The multivitamin supplement that we used has the potential to have several beneficial effects including on immune function in growing children, particularly those with TB as they may have several underlying micronutrient deficiencies, including those of vitamins B-complex, C, and E [36
]. These nutrients are extensively involved in the immune system and its ability to fight infectious diseases such as TB. For example, the B-vitamins are involved in increasing lymphocyte production, cell-mediated cytotoxicity, delayed-type hypersensitivity responses, and antibody production [37
]. Vitamin C helps improve T- and B-lymphocyte proliferative responses and reduces the concentration of proinflammatory cytokines [39
]. Vitamin E is responsible for improving delayed type hypersensitivity skin response, increasing IL-2 production, neutrophil phagocytosis, lymphocyte proliferation, and antibody response to T-cell dependent vaccines, and reducing production of inflammatory cytokines such as TNF- α and IL-6 [42
]. However, we did not observe an association between immune markers such as CD4, CD8, and CD3 T-cell count with multivitamin supplementation, except for children older than 3 years of age. We are not aware of any known age-specific effects of vitamins on CD8 cells in this age group that may explain this finding.

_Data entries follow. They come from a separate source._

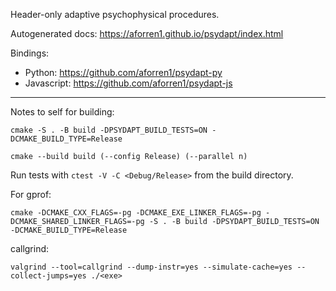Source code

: Header-only adaptive psychophysical procedures.

Autogenerated docs: https://aforren1.github.io/psydapt/index.html

Bindings:

- Python: https://github.com/aforren1/psydapt-py
- Javascript: https://github.com/aforren1/psydapt-js

---

Notes to self for building:

```
cmake -S . -B build -DPSYDAPT_BUILD_TESTS=ON -DCMAKE_BUILD_TYPE=Release

cmake --build build (--config Release) (--parallel n)
```

Run tests with `ctest -V -C <Debug/Release>` from the build directory.

For gprof:

```
cmake -DCMAKE_CXX_FLAGS=-pg -DCMAKE_EXE_LINKER_FLAGS=-pg -DCMAKE_SHARED_LINKER_FLAGS=-pg -S . -B build -DPSYDAPT_BUILD_TESTS=ON -DCMAKE_BUILD_TYPE=Release
```

callgrind:

```
valgrind --tool=callgrind --dump-instr=yes --simulate-cache=yes --collect-jumps=yes ./<exe>
```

In conclusion, multivitamin supplementation had no effect on weight gain, the primary outcome of the trial. However, supplementation, even for a short period of eight weeks, improved the hematological profile of all children with TB and led to significant weight gain amongst the youngest patients (n = 22; age six weeks to six months). It is possible that older children need even greater doses of such nutrients to demonstrate an effect and for longer periods of time. The impact of multivitamin supplementation on other parameters such as treatment outcomes needs to be assessed in larger trials with a longer period of supplementation. If proven to be efficacious, multivitamin supplementation could represent an inexpensive adjunct to anti-tuberculous therapy, particularly in resource-limited settings.